DATA SECTION:
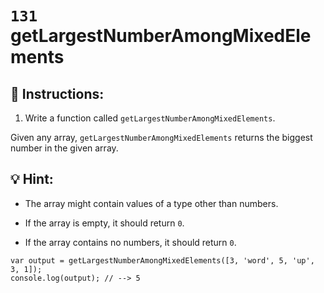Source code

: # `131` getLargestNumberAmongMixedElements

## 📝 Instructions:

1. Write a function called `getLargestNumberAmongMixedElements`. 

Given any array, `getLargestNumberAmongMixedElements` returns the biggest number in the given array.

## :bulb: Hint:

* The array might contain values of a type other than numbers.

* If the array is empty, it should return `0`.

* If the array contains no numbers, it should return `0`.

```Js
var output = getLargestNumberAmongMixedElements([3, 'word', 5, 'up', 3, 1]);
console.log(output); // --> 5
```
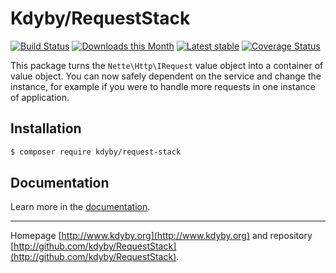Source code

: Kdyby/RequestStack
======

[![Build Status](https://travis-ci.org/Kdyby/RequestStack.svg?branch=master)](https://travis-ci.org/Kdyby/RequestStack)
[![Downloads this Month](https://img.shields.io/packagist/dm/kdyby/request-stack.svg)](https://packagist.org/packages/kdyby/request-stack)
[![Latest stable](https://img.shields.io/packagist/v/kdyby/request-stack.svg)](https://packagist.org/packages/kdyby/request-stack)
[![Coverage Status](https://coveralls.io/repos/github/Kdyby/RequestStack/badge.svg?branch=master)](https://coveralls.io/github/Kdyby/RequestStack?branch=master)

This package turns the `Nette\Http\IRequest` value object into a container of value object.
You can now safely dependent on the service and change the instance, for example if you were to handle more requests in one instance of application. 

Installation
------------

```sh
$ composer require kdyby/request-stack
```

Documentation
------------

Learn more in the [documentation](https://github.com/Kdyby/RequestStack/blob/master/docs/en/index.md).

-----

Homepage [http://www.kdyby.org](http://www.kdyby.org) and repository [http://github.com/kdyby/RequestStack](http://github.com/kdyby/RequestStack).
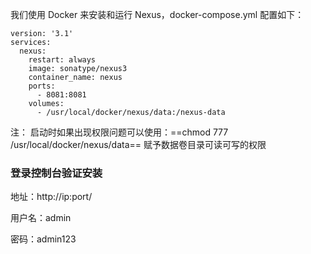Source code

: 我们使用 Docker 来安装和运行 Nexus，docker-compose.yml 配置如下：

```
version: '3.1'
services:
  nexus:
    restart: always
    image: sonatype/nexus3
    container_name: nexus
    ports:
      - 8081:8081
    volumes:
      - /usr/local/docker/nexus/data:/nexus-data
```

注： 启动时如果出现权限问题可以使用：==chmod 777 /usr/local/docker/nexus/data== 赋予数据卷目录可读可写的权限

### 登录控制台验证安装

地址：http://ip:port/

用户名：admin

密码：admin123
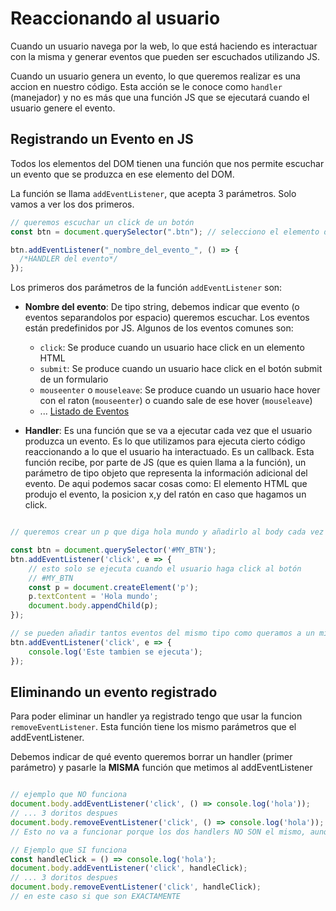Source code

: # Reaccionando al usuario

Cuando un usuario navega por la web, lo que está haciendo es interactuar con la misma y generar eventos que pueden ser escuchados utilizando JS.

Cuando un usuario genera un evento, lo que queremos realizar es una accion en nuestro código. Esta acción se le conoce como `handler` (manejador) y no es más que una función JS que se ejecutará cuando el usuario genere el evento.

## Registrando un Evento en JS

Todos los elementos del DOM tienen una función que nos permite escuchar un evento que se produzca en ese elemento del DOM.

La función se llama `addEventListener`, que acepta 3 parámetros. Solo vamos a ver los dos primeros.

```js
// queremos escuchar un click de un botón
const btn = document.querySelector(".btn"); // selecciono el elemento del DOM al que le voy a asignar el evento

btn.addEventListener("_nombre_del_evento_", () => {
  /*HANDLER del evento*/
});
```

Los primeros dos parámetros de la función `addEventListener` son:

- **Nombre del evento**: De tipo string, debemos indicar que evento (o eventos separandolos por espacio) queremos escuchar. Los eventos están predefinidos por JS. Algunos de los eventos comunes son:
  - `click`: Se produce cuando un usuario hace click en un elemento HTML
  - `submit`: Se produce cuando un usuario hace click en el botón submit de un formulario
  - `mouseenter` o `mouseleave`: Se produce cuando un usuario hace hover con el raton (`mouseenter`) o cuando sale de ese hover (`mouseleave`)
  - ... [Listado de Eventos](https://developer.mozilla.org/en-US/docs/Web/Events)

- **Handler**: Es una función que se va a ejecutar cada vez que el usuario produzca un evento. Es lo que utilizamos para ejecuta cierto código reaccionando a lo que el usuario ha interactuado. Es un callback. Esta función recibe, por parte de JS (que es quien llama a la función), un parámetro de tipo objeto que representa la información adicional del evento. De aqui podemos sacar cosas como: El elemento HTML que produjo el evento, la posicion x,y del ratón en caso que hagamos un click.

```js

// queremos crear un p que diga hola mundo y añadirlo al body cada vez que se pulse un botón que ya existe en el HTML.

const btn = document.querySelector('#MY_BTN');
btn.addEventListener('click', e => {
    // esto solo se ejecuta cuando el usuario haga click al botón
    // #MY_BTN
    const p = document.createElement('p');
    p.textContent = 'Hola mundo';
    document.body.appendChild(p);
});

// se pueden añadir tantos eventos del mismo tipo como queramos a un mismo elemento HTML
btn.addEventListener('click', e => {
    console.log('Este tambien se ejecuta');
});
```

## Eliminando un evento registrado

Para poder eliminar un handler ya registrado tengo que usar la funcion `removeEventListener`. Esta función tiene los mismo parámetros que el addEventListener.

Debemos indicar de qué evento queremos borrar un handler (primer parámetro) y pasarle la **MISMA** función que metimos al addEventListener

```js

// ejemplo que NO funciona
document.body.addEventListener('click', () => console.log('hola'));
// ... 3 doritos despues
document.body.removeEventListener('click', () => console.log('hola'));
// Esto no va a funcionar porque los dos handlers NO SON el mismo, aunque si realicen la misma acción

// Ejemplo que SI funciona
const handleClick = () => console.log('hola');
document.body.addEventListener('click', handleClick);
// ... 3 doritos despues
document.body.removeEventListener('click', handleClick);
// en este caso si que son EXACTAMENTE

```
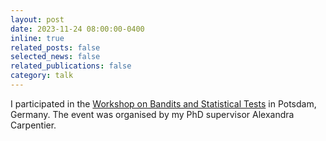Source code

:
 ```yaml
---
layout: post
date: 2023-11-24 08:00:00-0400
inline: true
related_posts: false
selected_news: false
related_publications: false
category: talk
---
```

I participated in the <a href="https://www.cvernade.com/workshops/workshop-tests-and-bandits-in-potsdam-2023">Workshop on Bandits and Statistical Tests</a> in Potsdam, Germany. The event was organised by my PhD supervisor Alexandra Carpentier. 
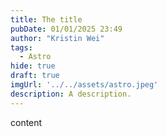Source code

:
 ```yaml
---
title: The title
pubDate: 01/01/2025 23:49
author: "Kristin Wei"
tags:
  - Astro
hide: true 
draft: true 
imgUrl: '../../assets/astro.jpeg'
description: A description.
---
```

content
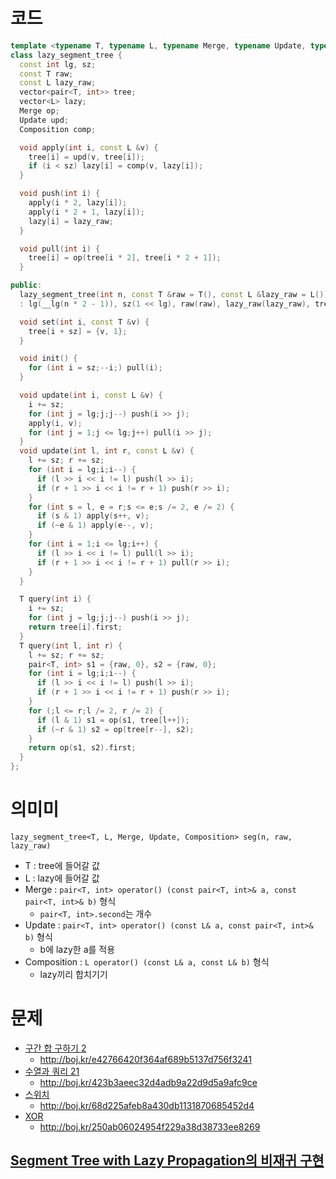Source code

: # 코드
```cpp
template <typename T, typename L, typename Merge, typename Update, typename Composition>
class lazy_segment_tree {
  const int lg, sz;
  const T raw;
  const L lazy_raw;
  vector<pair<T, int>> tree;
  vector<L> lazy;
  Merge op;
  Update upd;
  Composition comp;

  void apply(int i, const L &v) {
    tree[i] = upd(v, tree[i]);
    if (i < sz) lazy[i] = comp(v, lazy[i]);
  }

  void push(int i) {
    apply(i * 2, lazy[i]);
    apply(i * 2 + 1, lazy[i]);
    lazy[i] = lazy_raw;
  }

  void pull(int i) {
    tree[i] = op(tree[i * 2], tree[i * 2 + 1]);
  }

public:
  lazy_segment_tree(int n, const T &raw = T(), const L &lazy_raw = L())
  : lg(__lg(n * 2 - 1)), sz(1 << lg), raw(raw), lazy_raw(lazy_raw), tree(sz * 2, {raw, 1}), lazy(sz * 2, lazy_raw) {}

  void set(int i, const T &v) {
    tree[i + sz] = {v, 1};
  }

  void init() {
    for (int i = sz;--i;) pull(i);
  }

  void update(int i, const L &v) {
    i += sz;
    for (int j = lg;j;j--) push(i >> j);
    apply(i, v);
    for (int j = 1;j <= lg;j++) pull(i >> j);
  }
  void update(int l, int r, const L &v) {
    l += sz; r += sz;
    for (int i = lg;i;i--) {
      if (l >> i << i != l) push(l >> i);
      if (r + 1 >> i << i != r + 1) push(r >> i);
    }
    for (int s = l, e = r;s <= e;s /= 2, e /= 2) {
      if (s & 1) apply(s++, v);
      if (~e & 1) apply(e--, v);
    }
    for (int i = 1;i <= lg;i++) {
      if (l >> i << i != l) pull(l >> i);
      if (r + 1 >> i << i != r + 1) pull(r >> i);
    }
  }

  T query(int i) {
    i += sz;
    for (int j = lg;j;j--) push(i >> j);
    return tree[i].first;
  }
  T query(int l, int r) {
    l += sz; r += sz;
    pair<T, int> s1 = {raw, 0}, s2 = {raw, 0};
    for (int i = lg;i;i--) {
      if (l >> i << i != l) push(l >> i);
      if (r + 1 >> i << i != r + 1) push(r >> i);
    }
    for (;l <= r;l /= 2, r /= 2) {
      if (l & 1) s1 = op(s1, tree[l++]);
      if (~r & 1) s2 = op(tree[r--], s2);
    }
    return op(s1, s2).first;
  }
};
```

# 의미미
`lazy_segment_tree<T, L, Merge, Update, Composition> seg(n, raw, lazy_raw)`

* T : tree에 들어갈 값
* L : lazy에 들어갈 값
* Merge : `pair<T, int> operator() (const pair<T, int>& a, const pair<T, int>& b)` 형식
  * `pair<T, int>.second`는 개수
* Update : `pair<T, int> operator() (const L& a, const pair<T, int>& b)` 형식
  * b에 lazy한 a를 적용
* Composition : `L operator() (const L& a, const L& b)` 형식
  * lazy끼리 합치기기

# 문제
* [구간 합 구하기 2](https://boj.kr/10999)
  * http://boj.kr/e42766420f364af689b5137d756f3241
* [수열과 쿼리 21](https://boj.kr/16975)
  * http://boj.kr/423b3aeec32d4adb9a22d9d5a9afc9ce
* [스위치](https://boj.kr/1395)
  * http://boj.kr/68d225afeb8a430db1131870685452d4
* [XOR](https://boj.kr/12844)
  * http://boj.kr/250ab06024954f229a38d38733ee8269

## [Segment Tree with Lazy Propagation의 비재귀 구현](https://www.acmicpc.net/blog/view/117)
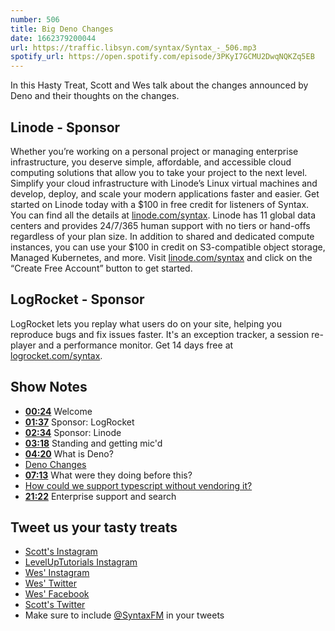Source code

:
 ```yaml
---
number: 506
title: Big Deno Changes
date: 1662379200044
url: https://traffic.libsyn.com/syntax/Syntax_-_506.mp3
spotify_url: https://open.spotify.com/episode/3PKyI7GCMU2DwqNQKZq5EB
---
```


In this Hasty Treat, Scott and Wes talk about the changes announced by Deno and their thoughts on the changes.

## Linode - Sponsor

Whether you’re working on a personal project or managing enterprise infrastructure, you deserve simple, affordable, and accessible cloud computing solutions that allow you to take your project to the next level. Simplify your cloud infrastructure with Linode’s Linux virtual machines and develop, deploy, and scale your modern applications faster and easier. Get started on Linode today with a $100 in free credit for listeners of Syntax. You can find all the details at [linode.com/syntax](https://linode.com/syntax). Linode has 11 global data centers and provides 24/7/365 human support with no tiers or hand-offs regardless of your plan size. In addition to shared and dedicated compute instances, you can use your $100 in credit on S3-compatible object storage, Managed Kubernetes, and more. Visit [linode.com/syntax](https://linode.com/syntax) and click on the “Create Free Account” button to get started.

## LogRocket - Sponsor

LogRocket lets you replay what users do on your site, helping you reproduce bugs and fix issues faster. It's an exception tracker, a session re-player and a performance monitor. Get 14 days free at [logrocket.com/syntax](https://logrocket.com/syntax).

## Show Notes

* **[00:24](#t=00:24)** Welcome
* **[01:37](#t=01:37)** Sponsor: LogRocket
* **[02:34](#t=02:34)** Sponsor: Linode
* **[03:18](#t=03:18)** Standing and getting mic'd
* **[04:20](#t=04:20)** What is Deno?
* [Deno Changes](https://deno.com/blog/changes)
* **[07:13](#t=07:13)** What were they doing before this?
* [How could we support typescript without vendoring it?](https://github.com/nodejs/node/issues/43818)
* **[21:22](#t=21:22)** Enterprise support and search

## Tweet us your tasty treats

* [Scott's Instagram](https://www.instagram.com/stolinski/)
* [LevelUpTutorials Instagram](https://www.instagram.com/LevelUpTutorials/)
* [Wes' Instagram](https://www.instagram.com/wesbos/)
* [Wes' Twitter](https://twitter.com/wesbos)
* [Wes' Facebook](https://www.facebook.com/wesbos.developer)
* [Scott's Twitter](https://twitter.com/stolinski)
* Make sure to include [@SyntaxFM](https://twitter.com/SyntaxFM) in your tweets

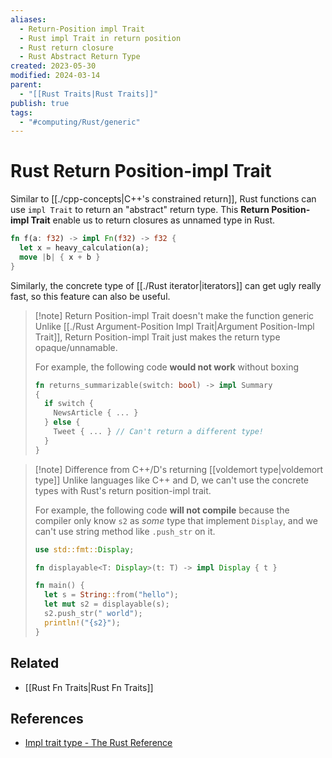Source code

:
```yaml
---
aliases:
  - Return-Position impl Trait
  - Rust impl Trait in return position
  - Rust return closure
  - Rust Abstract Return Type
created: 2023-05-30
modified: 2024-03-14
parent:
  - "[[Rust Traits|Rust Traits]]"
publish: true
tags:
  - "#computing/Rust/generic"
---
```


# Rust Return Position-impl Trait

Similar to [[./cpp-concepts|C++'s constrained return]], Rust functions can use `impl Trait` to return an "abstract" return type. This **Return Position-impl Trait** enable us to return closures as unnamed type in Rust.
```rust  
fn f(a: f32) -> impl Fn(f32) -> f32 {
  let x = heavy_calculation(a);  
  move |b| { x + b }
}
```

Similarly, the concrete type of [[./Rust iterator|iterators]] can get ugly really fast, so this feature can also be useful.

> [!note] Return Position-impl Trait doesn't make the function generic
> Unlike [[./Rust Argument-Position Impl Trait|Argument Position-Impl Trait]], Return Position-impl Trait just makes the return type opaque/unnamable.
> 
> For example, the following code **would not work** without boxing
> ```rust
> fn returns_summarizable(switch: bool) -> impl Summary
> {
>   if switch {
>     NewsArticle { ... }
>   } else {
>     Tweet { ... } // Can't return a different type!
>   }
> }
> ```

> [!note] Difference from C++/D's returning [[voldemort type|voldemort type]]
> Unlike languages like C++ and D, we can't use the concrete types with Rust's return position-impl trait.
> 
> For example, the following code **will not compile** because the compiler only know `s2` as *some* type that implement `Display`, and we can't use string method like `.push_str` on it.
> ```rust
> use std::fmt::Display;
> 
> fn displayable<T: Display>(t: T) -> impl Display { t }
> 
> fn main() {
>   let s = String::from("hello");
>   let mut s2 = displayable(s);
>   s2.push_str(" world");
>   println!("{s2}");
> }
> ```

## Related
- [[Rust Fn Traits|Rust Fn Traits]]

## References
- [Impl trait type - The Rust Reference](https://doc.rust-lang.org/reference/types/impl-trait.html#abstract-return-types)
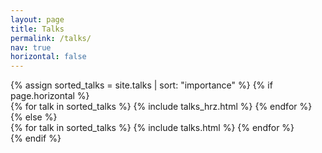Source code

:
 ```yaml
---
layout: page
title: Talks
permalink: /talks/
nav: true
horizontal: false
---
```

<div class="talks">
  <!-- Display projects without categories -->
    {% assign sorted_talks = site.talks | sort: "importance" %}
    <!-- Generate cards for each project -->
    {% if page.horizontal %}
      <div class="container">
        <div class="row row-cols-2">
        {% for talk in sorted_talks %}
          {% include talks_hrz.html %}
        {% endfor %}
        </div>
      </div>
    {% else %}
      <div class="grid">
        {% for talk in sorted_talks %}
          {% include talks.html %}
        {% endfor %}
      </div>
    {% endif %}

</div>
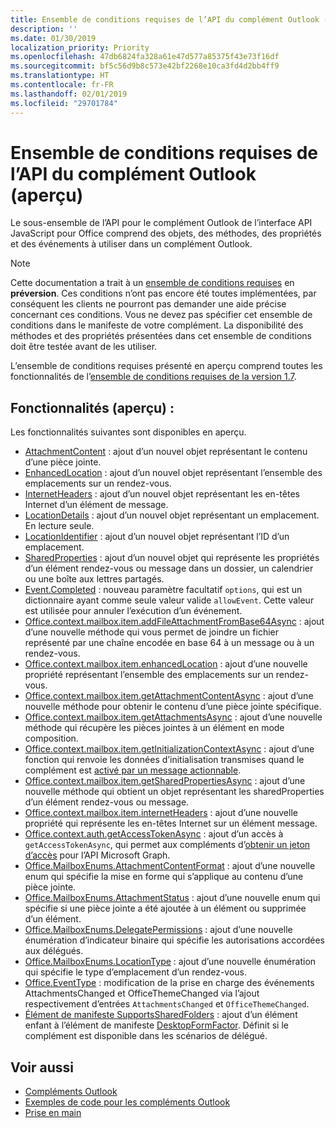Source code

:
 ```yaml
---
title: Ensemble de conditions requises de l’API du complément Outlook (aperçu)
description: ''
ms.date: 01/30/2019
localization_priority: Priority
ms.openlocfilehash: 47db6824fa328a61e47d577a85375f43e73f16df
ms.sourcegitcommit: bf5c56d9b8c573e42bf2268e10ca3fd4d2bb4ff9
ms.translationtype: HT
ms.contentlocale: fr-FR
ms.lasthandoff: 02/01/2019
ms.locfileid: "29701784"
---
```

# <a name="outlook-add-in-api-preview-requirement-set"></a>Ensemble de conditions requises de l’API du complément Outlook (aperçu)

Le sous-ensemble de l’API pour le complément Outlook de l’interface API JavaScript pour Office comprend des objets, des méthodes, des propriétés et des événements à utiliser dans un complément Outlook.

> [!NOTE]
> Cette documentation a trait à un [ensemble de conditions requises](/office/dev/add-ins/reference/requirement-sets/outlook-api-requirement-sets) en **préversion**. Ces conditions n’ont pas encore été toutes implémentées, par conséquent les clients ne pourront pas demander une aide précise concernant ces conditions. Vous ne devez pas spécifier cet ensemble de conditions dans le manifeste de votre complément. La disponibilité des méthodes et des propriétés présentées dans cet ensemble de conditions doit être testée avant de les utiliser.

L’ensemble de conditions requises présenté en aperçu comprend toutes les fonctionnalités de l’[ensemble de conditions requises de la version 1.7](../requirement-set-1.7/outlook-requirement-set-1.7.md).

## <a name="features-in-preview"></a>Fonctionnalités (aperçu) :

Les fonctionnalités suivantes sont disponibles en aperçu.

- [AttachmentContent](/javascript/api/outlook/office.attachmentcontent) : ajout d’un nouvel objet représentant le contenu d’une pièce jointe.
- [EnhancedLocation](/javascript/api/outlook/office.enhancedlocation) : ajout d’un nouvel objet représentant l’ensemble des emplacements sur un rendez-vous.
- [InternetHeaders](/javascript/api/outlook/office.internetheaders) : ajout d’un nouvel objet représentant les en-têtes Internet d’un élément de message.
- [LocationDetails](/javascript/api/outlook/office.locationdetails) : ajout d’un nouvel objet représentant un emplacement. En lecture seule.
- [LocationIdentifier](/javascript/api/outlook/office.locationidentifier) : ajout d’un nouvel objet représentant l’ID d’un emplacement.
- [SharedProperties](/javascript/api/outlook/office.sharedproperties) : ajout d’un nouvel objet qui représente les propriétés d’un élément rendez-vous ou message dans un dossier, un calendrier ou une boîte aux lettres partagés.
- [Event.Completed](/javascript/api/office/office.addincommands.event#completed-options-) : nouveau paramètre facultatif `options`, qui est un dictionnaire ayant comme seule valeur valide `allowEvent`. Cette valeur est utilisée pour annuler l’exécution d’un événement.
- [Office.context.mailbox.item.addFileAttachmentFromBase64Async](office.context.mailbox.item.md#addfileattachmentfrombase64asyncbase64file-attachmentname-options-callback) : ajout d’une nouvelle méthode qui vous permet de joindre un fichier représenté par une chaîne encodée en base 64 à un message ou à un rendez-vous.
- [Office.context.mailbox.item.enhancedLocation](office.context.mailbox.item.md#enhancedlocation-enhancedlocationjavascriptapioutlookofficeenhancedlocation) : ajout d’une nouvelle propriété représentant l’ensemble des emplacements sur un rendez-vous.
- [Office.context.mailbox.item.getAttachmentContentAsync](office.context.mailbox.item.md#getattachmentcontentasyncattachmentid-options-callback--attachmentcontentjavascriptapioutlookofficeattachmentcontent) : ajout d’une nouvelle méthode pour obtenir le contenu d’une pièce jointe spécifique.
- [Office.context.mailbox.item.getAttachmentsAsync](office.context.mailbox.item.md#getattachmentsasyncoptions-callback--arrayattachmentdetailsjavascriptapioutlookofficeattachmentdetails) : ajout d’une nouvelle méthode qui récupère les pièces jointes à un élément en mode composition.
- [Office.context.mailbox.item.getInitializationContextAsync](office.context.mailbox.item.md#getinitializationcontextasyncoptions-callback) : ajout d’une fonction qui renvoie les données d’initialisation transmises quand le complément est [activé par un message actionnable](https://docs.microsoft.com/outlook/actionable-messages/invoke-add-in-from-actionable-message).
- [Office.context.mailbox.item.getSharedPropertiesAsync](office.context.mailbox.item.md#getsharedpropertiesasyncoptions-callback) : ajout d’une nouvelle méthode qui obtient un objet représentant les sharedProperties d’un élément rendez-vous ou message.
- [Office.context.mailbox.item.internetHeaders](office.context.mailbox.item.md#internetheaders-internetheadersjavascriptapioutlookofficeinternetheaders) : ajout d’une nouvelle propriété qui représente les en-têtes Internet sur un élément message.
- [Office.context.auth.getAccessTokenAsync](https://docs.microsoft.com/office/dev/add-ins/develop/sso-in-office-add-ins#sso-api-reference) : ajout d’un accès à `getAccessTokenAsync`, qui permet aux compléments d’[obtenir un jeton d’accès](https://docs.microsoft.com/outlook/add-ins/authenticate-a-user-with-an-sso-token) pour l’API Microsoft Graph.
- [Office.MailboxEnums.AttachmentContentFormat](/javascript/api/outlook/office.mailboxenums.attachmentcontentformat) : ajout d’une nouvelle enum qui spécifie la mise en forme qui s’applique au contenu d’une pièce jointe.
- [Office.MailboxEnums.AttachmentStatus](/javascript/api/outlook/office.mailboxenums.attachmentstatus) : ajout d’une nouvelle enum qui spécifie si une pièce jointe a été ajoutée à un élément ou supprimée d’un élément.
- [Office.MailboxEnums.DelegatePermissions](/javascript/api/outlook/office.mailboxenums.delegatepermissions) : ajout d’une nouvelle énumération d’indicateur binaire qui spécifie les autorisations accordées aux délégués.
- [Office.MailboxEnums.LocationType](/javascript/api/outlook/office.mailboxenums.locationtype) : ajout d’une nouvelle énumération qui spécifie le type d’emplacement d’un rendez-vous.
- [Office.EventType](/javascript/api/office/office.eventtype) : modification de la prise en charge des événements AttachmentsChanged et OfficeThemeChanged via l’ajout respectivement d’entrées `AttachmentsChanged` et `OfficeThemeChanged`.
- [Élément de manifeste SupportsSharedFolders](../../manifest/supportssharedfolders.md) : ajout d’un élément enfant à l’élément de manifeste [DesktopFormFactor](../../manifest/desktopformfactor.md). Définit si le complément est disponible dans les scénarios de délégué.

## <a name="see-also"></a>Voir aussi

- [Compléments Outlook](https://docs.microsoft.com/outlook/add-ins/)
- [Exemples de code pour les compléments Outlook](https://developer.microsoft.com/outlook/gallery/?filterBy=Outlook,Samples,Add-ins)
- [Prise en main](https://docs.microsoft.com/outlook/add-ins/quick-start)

WORK INSTRUCTION: Search the entries above for the string "include". Copy each line that holds it.

RESULT:
* Make sure to include [@SyntaxFM](https://twitter.com/SyntaxFM) in your tweets
          {% include talks_hrz.html %}
          {% include talks.html %}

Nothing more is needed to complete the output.